___ Data excerpts ___

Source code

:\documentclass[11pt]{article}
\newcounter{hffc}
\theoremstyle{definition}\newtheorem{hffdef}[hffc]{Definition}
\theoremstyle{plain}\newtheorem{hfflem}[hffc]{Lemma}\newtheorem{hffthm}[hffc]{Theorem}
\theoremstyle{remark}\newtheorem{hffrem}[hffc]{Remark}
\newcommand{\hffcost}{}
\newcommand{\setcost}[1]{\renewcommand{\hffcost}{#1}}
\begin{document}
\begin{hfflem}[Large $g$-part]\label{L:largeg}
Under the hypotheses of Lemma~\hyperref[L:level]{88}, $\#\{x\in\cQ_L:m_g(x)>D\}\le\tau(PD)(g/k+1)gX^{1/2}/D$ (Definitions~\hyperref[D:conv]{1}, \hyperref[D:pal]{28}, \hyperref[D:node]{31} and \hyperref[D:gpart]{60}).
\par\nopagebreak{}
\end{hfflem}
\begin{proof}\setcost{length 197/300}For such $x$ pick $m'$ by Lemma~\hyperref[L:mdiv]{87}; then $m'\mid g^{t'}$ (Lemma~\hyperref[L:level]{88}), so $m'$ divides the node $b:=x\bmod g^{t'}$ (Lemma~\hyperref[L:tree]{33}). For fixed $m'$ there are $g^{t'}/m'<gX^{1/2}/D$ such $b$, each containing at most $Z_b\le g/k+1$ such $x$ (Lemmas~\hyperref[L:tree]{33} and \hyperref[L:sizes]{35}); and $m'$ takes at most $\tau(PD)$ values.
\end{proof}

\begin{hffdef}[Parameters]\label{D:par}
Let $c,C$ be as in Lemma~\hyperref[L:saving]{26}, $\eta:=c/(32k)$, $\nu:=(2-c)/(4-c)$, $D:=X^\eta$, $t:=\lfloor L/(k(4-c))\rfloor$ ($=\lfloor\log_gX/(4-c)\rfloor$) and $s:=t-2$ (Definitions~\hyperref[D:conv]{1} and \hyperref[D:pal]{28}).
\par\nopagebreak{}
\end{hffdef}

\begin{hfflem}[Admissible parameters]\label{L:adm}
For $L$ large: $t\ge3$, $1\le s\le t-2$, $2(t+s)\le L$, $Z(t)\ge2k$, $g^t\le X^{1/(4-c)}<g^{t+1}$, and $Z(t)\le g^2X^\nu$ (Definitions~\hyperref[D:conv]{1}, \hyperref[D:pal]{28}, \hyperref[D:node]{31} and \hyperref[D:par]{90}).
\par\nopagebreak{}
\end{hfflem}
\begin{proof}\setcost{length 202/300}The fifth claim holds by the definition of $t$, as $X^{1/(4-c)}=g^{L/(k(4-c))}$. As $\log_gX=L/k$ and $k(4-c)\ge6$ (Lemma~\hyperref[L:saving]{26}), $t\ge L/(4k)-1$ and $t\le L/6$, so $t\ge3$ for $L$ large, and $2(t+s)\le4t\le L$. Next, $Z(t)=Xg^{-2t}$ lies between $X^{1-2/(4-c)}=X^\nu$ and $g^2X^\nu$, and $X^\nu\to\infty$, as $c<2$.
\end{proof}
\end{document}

___
___ Data excerpts ___

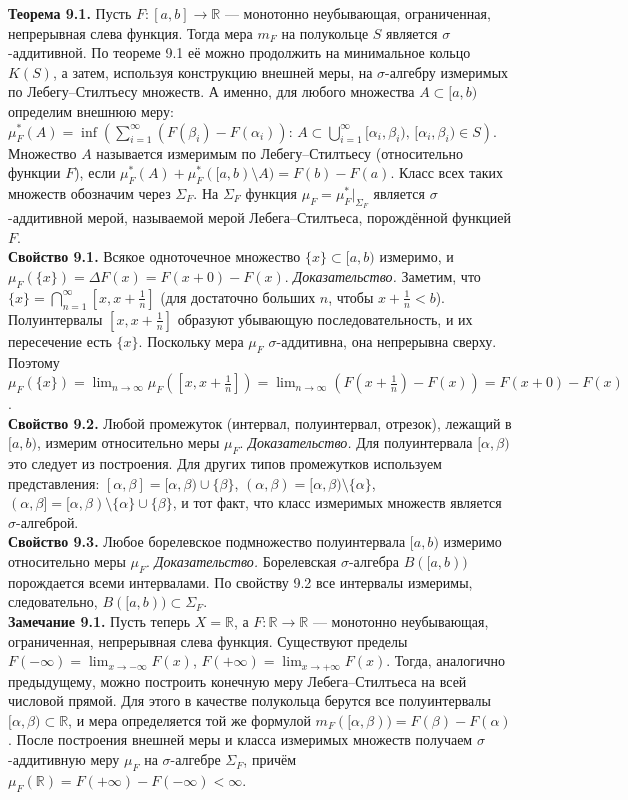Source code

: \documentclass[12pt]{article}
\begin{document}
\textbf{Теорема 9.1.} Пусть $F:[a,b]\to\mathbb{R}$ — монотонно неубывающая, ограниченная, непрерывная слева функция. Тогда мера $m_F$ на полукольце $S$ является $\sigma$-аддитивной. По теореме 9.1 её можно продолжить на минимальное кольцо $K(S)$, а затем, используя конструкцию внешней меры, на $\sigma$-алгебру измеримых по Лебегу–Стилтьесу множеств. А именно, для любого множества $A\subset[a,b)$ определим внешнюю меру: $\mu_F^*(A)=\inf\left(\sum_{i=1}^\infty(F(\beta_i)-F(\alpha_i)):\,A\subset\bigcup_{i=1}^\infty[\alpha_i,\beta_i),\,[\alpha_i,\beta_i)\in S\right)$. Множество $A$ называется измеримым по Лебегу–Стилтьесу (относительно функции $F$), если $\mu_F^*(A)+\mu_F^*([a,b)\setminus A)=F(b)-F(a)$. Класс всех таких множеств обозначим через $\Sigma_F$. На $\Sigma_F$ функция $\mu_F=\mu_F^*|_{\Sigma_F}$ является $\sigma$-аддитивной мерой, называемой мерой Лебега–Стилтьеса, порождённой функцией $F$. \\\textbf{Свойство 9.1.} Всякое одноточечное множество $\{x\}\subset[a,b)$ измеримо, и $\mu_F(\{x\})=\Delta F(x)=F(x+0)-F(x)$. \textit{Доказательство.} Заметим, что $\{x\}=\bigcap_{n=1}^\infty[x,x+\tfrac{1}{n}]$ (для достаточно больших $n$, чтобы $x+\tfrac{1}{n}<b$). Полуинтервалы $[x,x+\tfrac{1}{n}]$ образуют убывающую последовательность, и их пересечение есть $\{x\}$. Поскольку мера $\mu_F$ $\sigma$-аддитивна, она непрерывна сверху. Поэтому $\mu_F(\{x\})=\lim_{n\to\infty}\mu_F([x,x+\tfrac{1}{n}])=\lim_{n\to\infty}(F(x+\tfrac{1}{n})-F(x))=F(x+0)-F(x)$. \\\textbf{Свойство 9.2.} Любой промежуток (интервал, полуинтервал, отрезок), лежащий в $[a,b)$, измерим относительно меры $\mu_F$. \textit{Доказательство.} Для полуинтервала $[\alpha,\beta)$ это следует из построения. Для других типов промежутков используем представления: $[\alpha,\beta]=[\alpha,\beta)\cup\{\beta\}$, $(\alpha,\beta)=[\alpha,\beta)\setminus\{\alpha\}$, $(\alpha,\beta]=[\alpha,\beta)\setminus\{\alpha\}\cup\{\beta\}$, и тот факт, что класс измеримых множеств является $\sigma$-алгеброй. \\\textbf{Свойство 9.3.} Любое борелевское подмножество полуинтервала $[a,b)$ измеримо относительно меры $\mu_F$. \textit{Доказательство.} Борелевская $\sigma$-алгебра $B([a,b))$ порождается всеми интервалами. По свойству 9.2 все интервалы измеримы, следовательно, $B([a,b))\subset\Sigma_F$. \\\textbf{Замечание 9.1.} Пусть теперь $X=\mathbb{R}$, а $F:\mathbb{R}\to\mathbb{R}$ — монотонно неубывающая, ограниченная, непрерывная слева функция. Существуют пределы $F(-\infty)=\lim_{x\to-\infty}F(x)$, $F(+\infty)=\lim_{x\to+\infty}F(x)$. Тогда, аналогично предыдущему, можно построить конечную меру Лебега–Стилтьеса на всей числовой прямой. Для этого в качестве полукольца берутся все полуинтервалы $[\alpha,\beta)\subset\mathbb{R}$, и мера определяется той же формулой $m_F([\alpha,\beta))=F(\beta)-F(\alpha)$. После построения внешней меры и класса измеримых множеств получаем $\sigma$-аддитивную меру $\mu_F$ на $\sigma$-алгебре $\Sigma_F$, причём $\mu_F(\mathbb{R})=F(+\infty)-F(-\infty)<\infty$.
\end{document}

___

Instructions to follow
For this exercise, return every line from the data that holds the string "saving".

Result of the task
Let $c,C$ be as in Lemma~\hyperref[L:saving]{26}, $\eta:=c/(32k)$, $\nu:=(2-c)/(4-c)$, $D:=X^\eta$, $t:=\lfloor L/(k(4-c))\rfloor$ ($=\lfloor\log_gX/(4-c)\rfloor$) and $s:=t-2$ (Definitions~\hyperref[D:conv]{1} and \hyperref[D:pal]{28}).
\begin{proof}\setcost{length 202/300}The fifth claim holds by the definition of $t$, as $X^{1/(4-c)}=g^{L/(k(4-c))}$. As $\log_gX=L/k$ and $k(4-c)\ge6$ (Lemma~\hyperref[L:saving]{26}), $t\ge L/(4k)-1$ and $t\le L/6$, so $t\ge3$ for $L$ large, and $2(t+s)\le4t\le L$. Next, $Z(t)=Xg^{-2t}$ lies between $X^{1-2/(4-c)}=X^\nu$ and $g^2X^\nu$, and $X^\nu\to\infty$, as $c<2$.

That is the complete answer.